WASHINGTON, D.C. — Representatives from a wide variety of industries and companies have joined together to form the “Coalition to Save Our GPS” to resolve a serious threat to the Global Positioning System (GPS).
The threat stems from a recent decision by the Federal Communications Commission (FCC) to grant a conditional waiver allowing the expansion of terrestrial use of the satellite spectrum immediately neighboring that of GPS, potentially causing severe interference to millions of GPS receivers. The conditional waiver was granted to a company called LightSquared.
A representative of one of the founding members of the coalition, Trimble Vice President and General Counsel Jim Kirkland, will testify on this issue on Friday, March 11, before the Subcommittee on Commerce, Justice and Science of the House Appropriations Committee.
“GPS is essential to Americans every day – it’s in our cars, the airplanes in which we fly and the ambulances, police cars and fire trucks that help keep us safe. It’s also used in many industrial applications and even synchronizes our wireless, computer and utility networks,” the group said in a statement. “LightSquared’s plans to build up to 40,000 ground stations transmitting radio signals one billion times more powerful than GPS signals as received on earth could mean 40,000 ‘dead spots’ – each miles in diameter – disrupting the vitally important services GPS provides.”
The “Coalition to Save our GPS” includes representatives from a broad range of industries, including aviation, agriculture, transportation, construction, engineering, surveying and GPS-based equipment manufacturers and service providers. Washington, D.C-based Akin Gump Strauss Hauer & Feld is leading the government relations effort.
Initial members of the Coalition are the Aeronautical Repair Stations Association, Air Transport Association, Aircraft Owners and Pilots Association, American Association of State Highway and Transportation Officials, American Rental Association, Associated Equipment Distributors, Association of Equipment Manufacturers, Case New Holland, Caterpillar Inc., Edison Electric Institute, Esri, Garmin, General Aviation Manufacturers Association, Deere & Company, National Association of Manufacturers, OmniSTAR, and Trimble.

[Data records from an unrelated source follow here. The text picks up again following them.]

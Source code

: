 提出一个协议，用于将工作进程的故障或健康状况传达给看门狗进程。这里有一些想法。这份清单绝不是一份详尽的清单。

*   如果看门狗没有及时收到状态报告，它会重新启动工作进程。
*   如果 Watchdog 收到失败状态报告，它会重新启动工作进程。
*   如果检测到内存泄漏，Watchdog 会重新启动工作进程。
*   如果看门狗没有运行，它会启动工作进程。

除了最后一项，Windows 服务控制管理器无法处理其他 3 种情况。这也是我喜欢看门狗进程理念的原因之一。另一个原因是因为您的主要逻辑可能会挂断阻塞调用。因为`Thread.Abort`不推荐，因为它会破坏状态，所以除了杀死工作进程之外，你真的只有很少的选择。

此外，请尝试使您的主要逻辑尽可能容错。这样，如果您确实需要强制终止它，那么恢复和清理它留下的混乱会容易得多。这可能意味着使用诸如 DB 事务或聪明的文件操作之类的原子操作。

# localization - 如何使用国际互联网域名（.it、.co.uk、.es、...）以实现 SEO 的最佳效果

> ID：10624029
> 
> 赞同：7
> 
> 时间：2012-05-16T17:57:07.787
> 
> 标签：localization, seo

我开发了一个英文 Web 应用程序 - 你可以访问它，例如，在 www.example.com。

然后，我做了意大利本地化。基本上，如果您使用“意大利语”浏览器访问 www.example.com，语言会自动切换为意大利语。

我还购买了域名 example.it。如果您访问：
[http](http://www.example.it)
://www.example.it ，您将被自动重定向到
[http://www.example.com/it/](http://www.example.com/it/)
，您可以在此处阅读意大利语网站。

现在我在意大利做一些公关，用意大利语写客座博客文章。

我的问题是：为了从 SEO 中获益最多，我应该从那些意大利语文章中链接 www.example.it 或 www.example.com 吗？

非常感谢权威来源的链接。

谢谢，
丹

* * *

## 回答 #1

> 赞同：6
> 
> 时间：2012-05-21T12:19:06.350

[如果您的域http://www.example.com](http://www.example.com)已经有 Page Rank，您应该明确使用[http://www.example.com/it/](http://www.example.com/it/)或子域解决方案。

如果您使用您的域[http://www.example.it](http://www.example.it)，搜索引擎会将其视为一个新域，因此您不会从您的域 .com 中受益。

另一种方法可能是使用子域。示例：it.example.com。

The unusual waiver granted in January to LightSquared by the FCC allows it to use its satellite spectrum for high-powered ground-based broadband transmissions if the company can demonstrate that harmful interference could be avoided. The usual FCC process of conducting extensive testing followed by approvals was not followed in this instance, according to coalition officials, who noted that, “Instead, the process was approve first, then test.” Additional safeguards are needed, so the coalition recommends:
- The FCC must make clear that LightSquared’s license modification is contingent on the outcome of the mandated study. The study must be comprehensive, objective, and based on correct assumptions about existing GPS uses rather than theoretical possibilities. The views of LightSquared, as an interested party, are entitled to no special weight in this process.
- The FCC should make clear that LightSquared and its investors should not proceed to make any investment in operating facilities prior to a final FCC decision (or at least make it explicit that they do so at their own risk). While this is the FCC’s established policy, it failed to make this explicit in its order.
- Further, the FCC’s finding that “harmful interference concerns have been resolved” must mean “resolved to the satisfaction of preexisting GPS providers and users.”
- Resolution of interference has to be the obligation of LightSquared, not the extensive GPS user community of millions of citizens. LightSquared must bear the costs of preventing interference of any kind resulting from operations on LightSquared’s frequencies. GPS users or providers should not have to bear any of the consequences of LightSquared’s actions.
- This is a matter of critical national interest. There must be a reasonable opportunity for public comment of at least 45 days on the report produced by the working group.